11:03You know, going back to even Ash Carter's days during the Obama administration, there was a renewed focus on innovation
11:08with the Third Offset Initiative, the Defense Innovation Board, the Defense Digital Service.
11:12So the cultural shift has been happening for over a decade now.
11:16And this administration has really doubled down on the idea that we need new entrants.
11:21We need a new arsenal of democracy, a new arsenal of freedom.
11:25And they're streamlining a lot of the processes that have gummed things up in the past.
11:30I think Secretary Hegseth is very committed to this.
11:32Undersecretary Mike Duffy, who runs acquisitions and sustainment.
11:36And Undersecretary Emil Michael, who, you know, before being, you know, working in research and engineering in the Department of
11:41War, was famously the COO of Uber.
11:43So if we don't talk about hill and valley intersections, maybe nothing better, no better example than Undersecretary Michael.
11:50And there is just a wall of opportunity in terms of the amount of founders that are coming.
11:57We just had a story out today.
11:58Kleiner Pernikin is raising money, $3.5 billion.
12:01And they're saying they've never seen this quality and quantity of founders.
12:04A lot of them are ex-Palantir, as you were, and you've borne out Anderil.
12:09What isn't being fixed yet by the founder community?
12:11What do you want to see, say, with your founders fund hat on?
12:14You know, one of the things Peter Thiel once told me is that whenever someone asks you what you're excited
12:19about, it's them saying, I'm really confused.
12:22I'm not excited about anything.
12:23So I hope that's not what you're saying, Caroline.
12:25I'm excited about it all.
12:26I'm excited about a lot of things.
12:28Yeah, I think that, you know, a lot of the themes that we're seeing that have emerged in the Hill
12:32and Valley Forum are about re-industrialization.
12:34Yeah.
12:35And so while AI is really exciting, I don't disagree with that.
12:38I think it will change things about our labor force.
12:41It will change things about the way that we do, you know, a lot of critical, solve a lot of
12:44critical problems as a nation.
12:46We also, you know, sent away a lot of the industrial capacity that we have built over many, many decades
12:52in the last 30 years.
12:55And there needs to be a rebuilding that happens there.
12:57And there are some categories that I would say are maybe more critical than others when you think about critical
13:02supply chain as a big one.
13:04Semiconductors is a big one.
13:07You know, these are industries that the startup community can't do alone.
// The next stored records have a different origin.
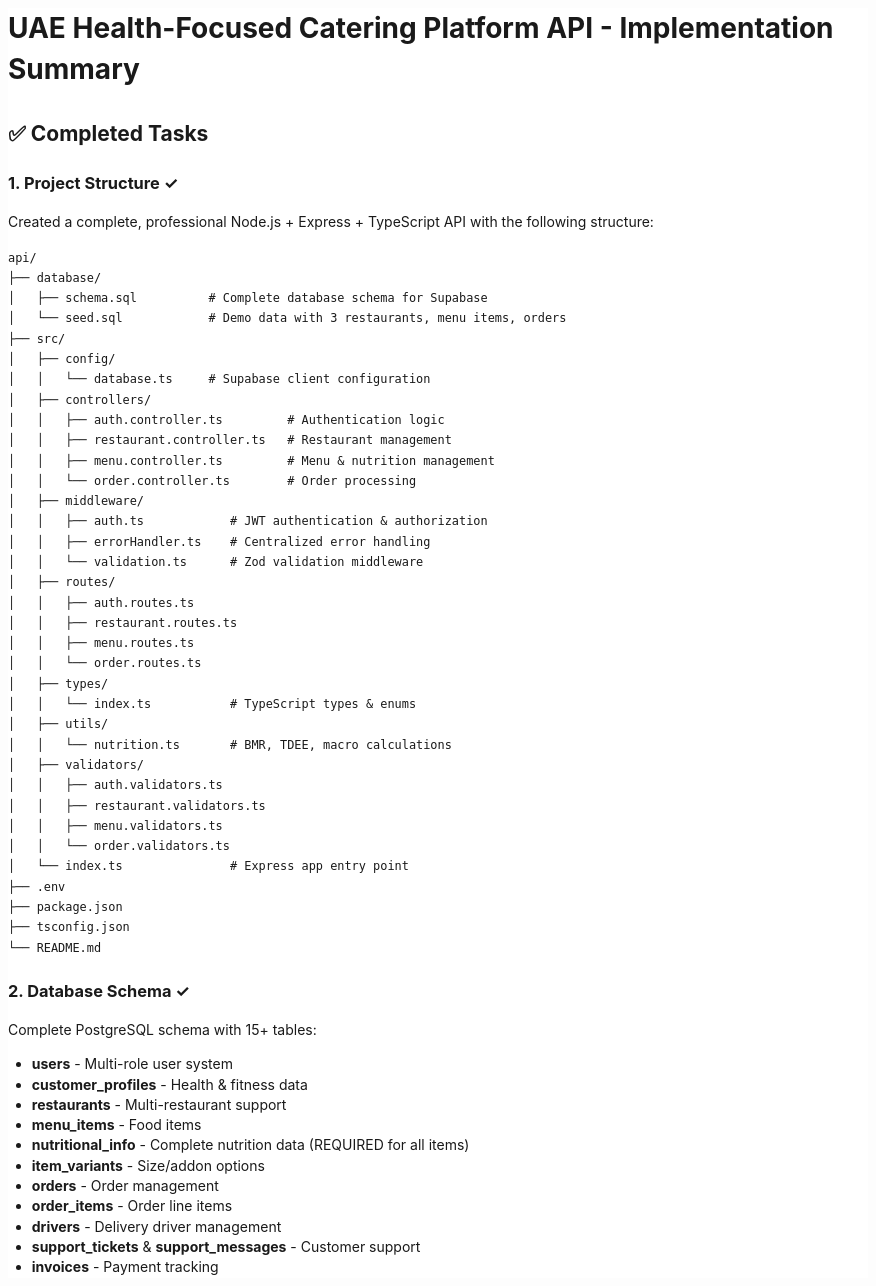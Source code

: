 # UAE Health-Focused Catering Platform API - Implementation Summary

## ✅ Completed Tasks

### 1. Project Structure ✓
Created a complete, professional Node.js + Express + TypeScript API with the following structure:

```
api/
├── database/
│   ├── schema.sql          # Complete database schema for Supabase
│   └── seed.sql            # Demo data with 3 restaurants, menu items, orders
├── src/
│   ├── config/
│   │   └── database.ts     # Supabase client configuration
│   ├── controllers/
│   │   ├── auth.controller.ts         # Authentication logic
│   │   ├── restaurant.controller.ts   # Restaurant management
│   │   ├── menu.controller.ts         # Menu & nutrition management
│   │   └── order.controller.ts        # Order processing
│   ├── middleware/
│   │   ├── auth.ts            # JWT authentication & authorization
│   │   ├── errorHandler.ts    # Centralized error handling
│   │   └── validation.ts      # Zod validation middleware
│   ├── routes/
│   │   ├── auth.routes.ts
│   │   ├── restaurant.routes.ts
│   │   ├── menu.routes.ts
│   │   └── order.routes.ts
│   ├── types/
│   │   └── index.ts           # TypeScript types & enums
│   ├── utils/
│   │   └── nutrition.ts       # BMR, TDEE, macro calculations
│   ├── validators/
│   │   ├── auth.validators.ts
│   │   ├── restaurant.validators.ts
│   │   ├── menu.validators.ts
│   │   └── order.validators.ts
│   └── index.ts               # Express app entry point
├── .env
├── package.json
├── tsconfig.json
└── README.md
```

### 2. Database Schema ✓
Complete PostgreSQL schema with 15+ tables:
- **users** - Multi-role user system
- **customer_profiles** - Health & fitness data
- **restaurants** - Multi-restaurant support
- **menu_items** - Food items
- **nutritional_info** - Complete nutrition data (REQUIRED for all items)
- **item_variants** - Size/addon options
- **orders** - Order management
- **order_items** - Order line items
- **drivers** - Delivery driver management
- **support_tickets** & **support_messages** - Customer support
- **invoices** - Payment tracking
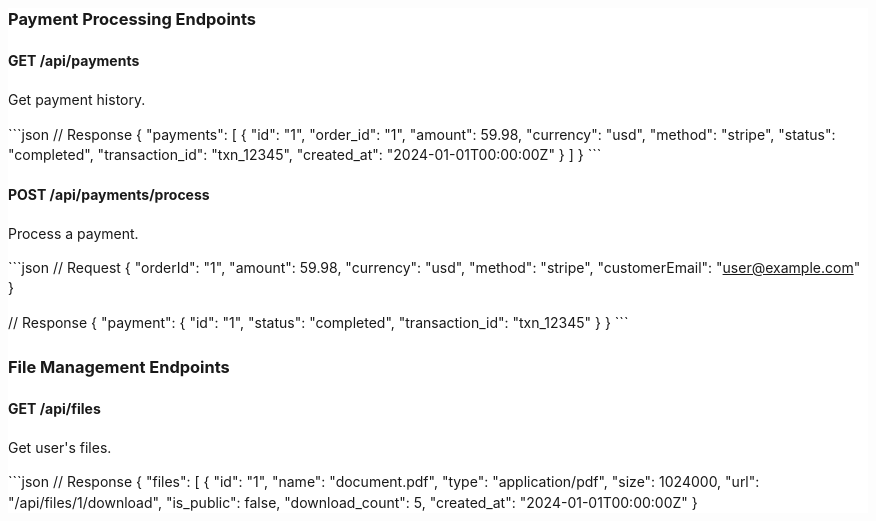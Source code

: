 ### **Payment Processing Endpoints**

#### **GET /api/payments**
Get payment history.

\`\`\`json
// Response
{
  "payments": [
    {
      "id": "1",
      "order_id": "1", 
      "amount": 59.98,
      "currency": "usd",
      "method": "stripe",
      "status": "completed",
      "transaction_id": "txn_12345",
      "created_at": "2024-01-01T00:00:00Z"
    }
  ]
}
\`\`\`

#### **POST /api/payments/process**
Process a payment.

\`\`\`json
// Request
{
  "orderId": "1",
  "amount": 59.98,
  "currency": "usd", 
  "method": "stripe",
  "customerEmail": "user@example.com"
}

// Response
{
  "payment": {
    "id": "1",
    "status": "completed",
    "transaction_id": "txn_12345"
  }
}
\`\`\`

### **File Management Endpoints**

#### **GET /api/files**
Get user's files.

\`\`\`json
// Response
{
  "files": [
    {
      "id": "1",
      "name": "document.pdf",
      "type": "application/pdf",
      "size": 1024000,
      "url": "/api/files/1/download",
      "is_public": false,
      "download_count": 5,
      "created_at": "2024-01-01T00:00:00Z"
    }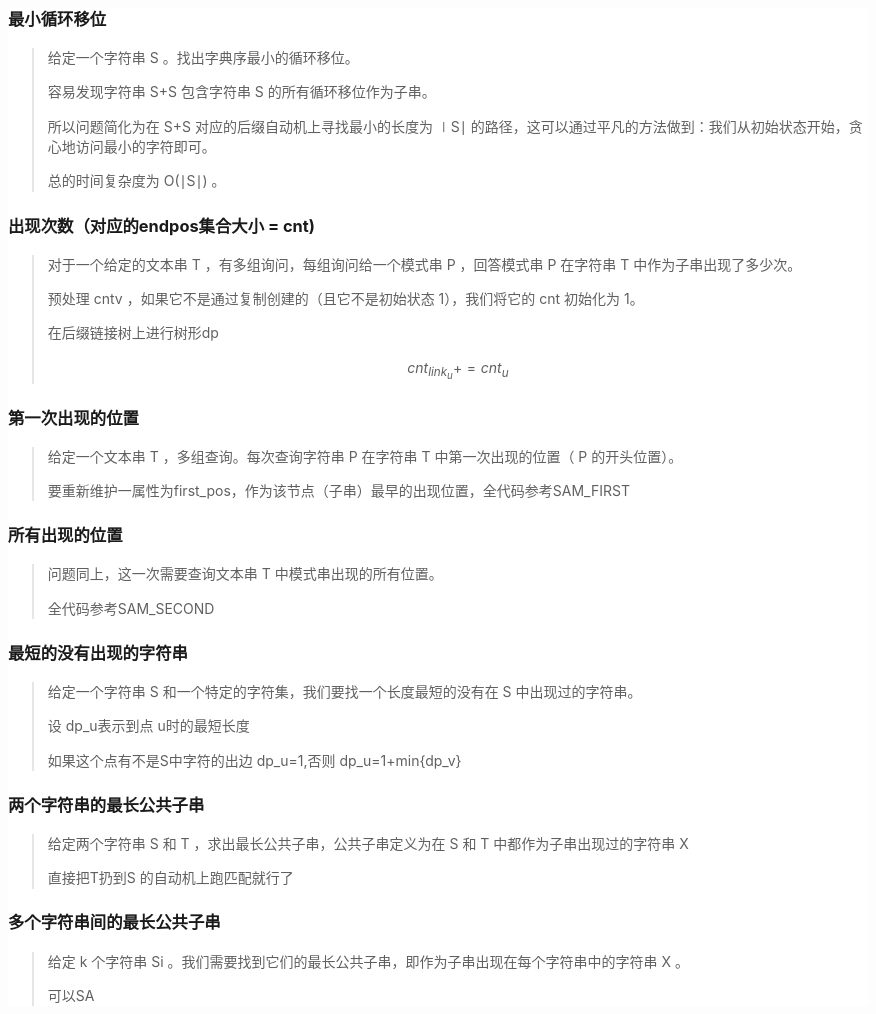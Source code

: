 ### 最小循环移位

> 给定一个字符串 S 。找出字典序最小的循环移位。
>
> 容易发现字符串 S+S 包含字符串 S 的所有循环移位作为子串。
>
> 所以问题简化为在 S+S 对应的后缀自动机上寻找最小的长度为 ∣S∣ 的路径，这可以通过平凡的方法做到：我们从初始状态开始，贪心地访问最小的字符即可。
>
> 总的时间复杂度为 O(∣S∣) 。

### 出现次数（对应的endpos集合大小 = cnt)

> 对于一个给定的文本串 T ，有多组询问，每组询问给一个模式串 P ，回答模式串 P 在字符串 T 中作为子串出现了多少次。
>
> 预处理 cntv ，如果它不是通过复制创建的（且它不是初始状态 1），我们将它的 cnt 初始化为 1。
>
> 在后缀链接树上进行树形dp
>
> $$
> cnt_{link_u}+=cnt_u
> $$

### 第一次出现的位置

> 给定一个文本串 T ，多组查询。每次查询字符串 P 在字符串 T 中第一次出现的位置（ P 的开头位置）。
>
> 要重新维护一属性为first_pos，作为该节点（子串）最早的出现位置，全代码参考SAM_FIRST

### 所有出现的位置

> 问题同上，这一次需要查询文本串 T 中模式串出现的所有位置。
>
> 全代码参考SAM_SECOND

### 最短的没有出现的字符串

> 给定一个字符串 S 和一个特定的字符集，我们要找一个长度最短的没有在 S 中出现过的字符串。
>
> 设 dp_u表示到点 u时的最短长度
>
> 如果这个点有不是S中字符的出边 dp_u=1,否则 dp_u=1+min{dp_v}

### 两个字符串的最长公共子串

> 给定两个字符串 S 和 T ，求出最长公共子串，公共子串定义为在 S 和 T 中都作为子串出现过的字符串 X
>
> 直接把T扔到S 的自动机上跑匹配就行了

### 多个字符串间的最长公共子串

> 给定 k 个字符串 Si 。我们需要找到它们的最长公共子串，即作为子串出现在每个字符串中的字符串 X 。
>
> 可以SA
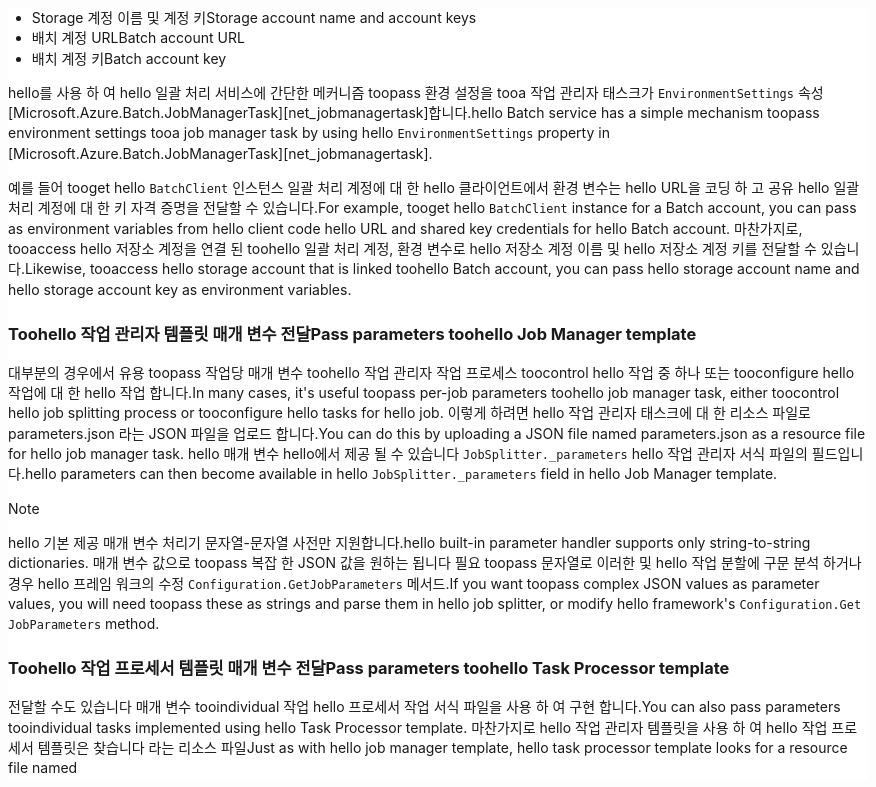 * <span data-ttu-id="ed23a-357">Storage 계정 이름 및 계정 키</span><span class="sxs-lookup"><span data-stu-id="ed23a-357">Storage account name and account keys</span></span>
* <span data-ttu-id="ed23a-358">배치 계정 URL</span><span class="sxs-lookup"><span data-stu-id="ed23a-358">Batch account URL</span></span>
* <span data-ttu-id="ed23a-359">배치 계정 키</span><span class="sxs-lookup"><span data-stu-id="ed23a-359">Batch account key</span></span>

<span data-ttu-id="ed23a-360">hello를 사용 하 여 hello 일괄 처리 서비스에 간단한 메커니즘 toopass 환경 설정을 tooa 작업 관리자 태스크가 `EnvironmentSettings` 속성 [Microsoft.Azure.Batch.JobManagerTask][net_jobmanagertask]합니다.</span><span class="sxs-lookup"><span data-stu-id="ed23a-360">hello Batch service has a simple mechanism toopass environment settings tooa job manager task by using hello `EnvironmentSettings` property in [Microsoft.Azure.Batch.JobManagerTask][net_jobmanagertask].</span></span>

<span data-ttu-id="ed23a-361">예를 들어 tooget hello `BatchClient` 인스턴스 일괄 처리 계정에 대 한 hello 클라이언트에서 환경 변수는 hello URL을 코딩 하 고 공유 hello 일괄 처리 계정에 대 한 키 자격 증명을 전달할 수 있습니다.</span><span class="sxs-lookup"><span data-stu-id="ed23a-361">For example, tooget hello `BatchClient` instance for a Batch account, you can pass as environment variables from hello client code hello URL and shared key credentials for hello Batch account.</span></span> <span data-ttu-id="ed23a-362">마찬가지로, tooaccess hello 저장소 계정을 연결 된 toohello 일괄 처리 계정, 환경 변수로 hello 저장소 계정 이름 및 hello 저장소 계정 키를 전달할 수 있습니다.</span><span class="sxs-lookup"><span data-stu-id="ed23a-362">Likewise, tooaccess hello storage account that is linked toohello Batch account, you can pass hello storage account name and hello storage account key as environment variables.</span></span>

### <a name="pass-parameters-toohello-job-manager-template"></a><span data-ttu-id="ed23a-363">Toohello 작업 관리자 템플릿 매개 변수 전달</span><span class="sxs-lookup"><span data-stu-id="ed23a-363">Pass parameters toohello Job Manager template</span></span>
<span data-ttu-id="ed23a-364">대부분의 경우에서 유용 toopass 작업당 매개 변수 toohello 작업 관리자 작업 프로세스 toocontrol hello 작업 중 하나 또는 tooconfigure hello 작업에 대 한 hello 작업 합니다.</span><span class="sxs-lookup"><span data-stu-id="ed23a-364">In many cases, it's useful toopass per-job parameters toohello job manager task, either toocontrol hello job splitting process or tooconfigure hello tasks for hello job.</span></span> <span data-ttu-id="ed23a-365">이렇게 하려면 hello 작업 관리자 태스크에 대 한 리소스 파일로 parameters.json 라는 JSON 파일을 업로드 합니다.</span><span class="sxs-lookup"><span data-stu-id="ed23a-365">You can do this by uploading a JSON file named parameters.json as a resource file for hello job manager task.</span></span> <span data-ttu-id="ed23a-366">hello 매개 변수 hello에서 제공 될 수 있습니다 `JobSplitter._parameters` hello 작업 관리자 서식 파일의 필드입니다.</span><span class="sxs-lookup"><span data-stu-id="ed23a-366">hello parameters can then become available in hello `JobSplitter._parameters` field in hello Job Manager template.</span></span>

> [!NOTE]
> <span data-ttu-id="ed23a-367">hello 기본 제공 매개 변수 처리기 문자열-문자열 사전만 지원합니다.</span><span class="sxs-lookup"><span data-stu-id="ed23a-367">hello built-in parameter handler supports only string-to-string dictionaries.</span></span> <span data-ttu-id="ed23a-368">매개 변수 값으로 toopass 복잡 한 JSON 값을 원하는 됩니다 필요 toopass 문자열로 이러한 및 hello 작업 분할에 구문 분석 하거나 경우 hello 프레임 워크의 수정 `Configuration.GetJobParameters` 메서드.</span><span class="sxs-lookup"><span data-stu-id="ed23a-368">If you want toopass complex JSON values as parameter values, you will need toopass these as strings and parse them in hello job splitter, or modify hello framework's `Configuration.GetJobParameters` method.</span></span>
> 
> 

### <a name="pass-parameters-toohello-task-processor-template"></a><span data-ttu-id="ed23a-369">Toohello 작업 프로세서 템플릿 매개 변수 전달</span><span class="sxs-lookup"><span data-stu-id="ed23a-369">Pass parameters toohello Task Processor template</span></span>
<span data-ttu-id="ed23a-370">전달할 수도 있습니다 매개 변수 tooindividual 작업 hello 프로세서 작업 서식 파일을 사용 하 여 구현 합니다.</span><span class="sxs-lookup"><span data-stu-id="ed23a-370">You can also pass parameters tooindividual tasks implemented using hello Task Processor template.</span></span> <span data-ttu-id="ed23a-371">마찬가지로 hello 작업 관리자 템플릿을 사용 하 여 hello 작업 프로세서 템플릿은 찾습니다 라는 리소스 파일</span><span class="sxs-lookup"><span data-stu-id="ed23a-371">Just as with hello job manager template, hello task processor template looks for a resource file named</span></span>
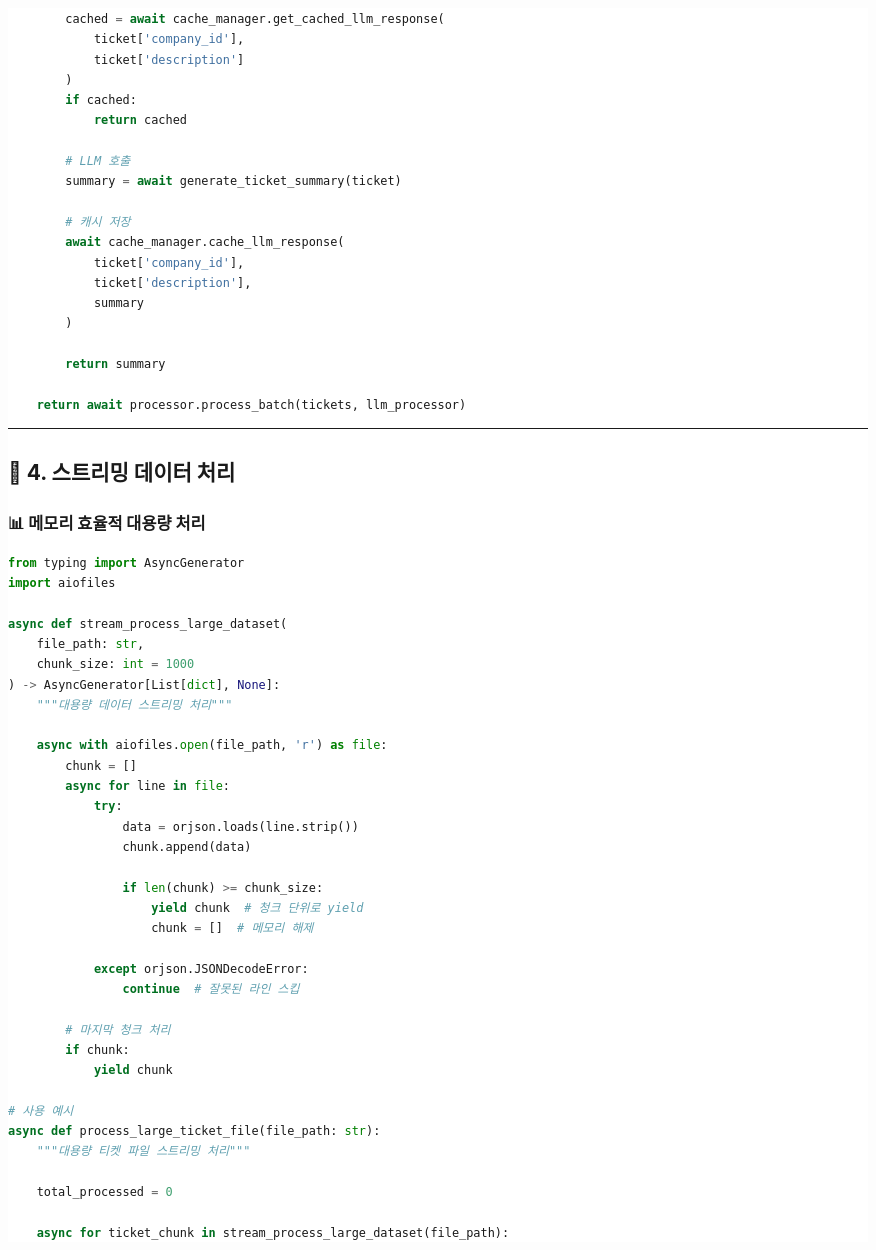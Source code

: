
```python
        cached = await cache_manager.get_cached_llm_response(
            ticket['company_id'], 
            ticket['description']
        )
        if cached:
            return cached
        
        # LLM 호출
        summary = await generate_ticket_summary(ticket)
        
        # 캐시 저장
        await cache_manager.cache_llm_response(
            ticket['company_id'],
            ticket['description'],
            summary
        )
        
        return summary
    
    return await processor.process_batch(tickets, llm_processor)
```

---

## 🌊 **4. 스트리밍 데이터 처리**

### 📊 **메모리 효율적 대용량 처리**

```python
from typing import AsyncGenerator
import aiofiles

async def stream_process_large_dataset(
    file_path: str,
    chunk_size: int = 1000
) -> AsyncGenerator[List[dict], None]:
    """대용량 데이터 스트리밍 처리"""
    
    async with aiofiles.open(file_path, 'r') as file:
        chunk = []
        async for line in file:
            try:
                data = orjson.loads(line.strip())
                chunk.append(data)
                
                if len(chunk) >= chunk_size:
                    yield chunk  # 청크 단위로 yield
                    chunk = []  # 메모리 해제
                    
            except orjson.JSONDecodeError:
                continue  # 잘못된 라인 스킵
        
        # 마지막 청크 처리
        if chunk:
            yield chunk

# 사용 예시
async def process_large_ticket_file(file_path: str):
    """대용량 티켓 파일 스트리밍 처리"""
    
    total_processed = 0
    
    async for ticket_chunk in stream_process_large_dataset(file_path):
```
13:11The capital investment that would be required is truly enormous.
13:14Well, like the $5 trillion that Elon Musk might need for his tariff fund.
13:17Yes, yes, exactly.
13:19As one example.
13:21But I think that this is like an area where the government can work more closely with Silicon Valley to
13:26say, hey, we need to take some bets.
13:28And if you go back to that Obama era, there was the investment in Solyndra that was this kind of
13:33famous explosion that led to the government taking a step away from being more involved in those sort of infrastructure
13:40bets.
13:41I think we need to get back to being willing to take bets as a nation in order to rebuild
13:45our industrial capacity.
13:47And if we don't do that, I think we're in a really, really bad spot.
13:50So, you know, that will be a big focus of not only Founders Fund, but I'm also hoping the American
13:54government, given that I think it's super important.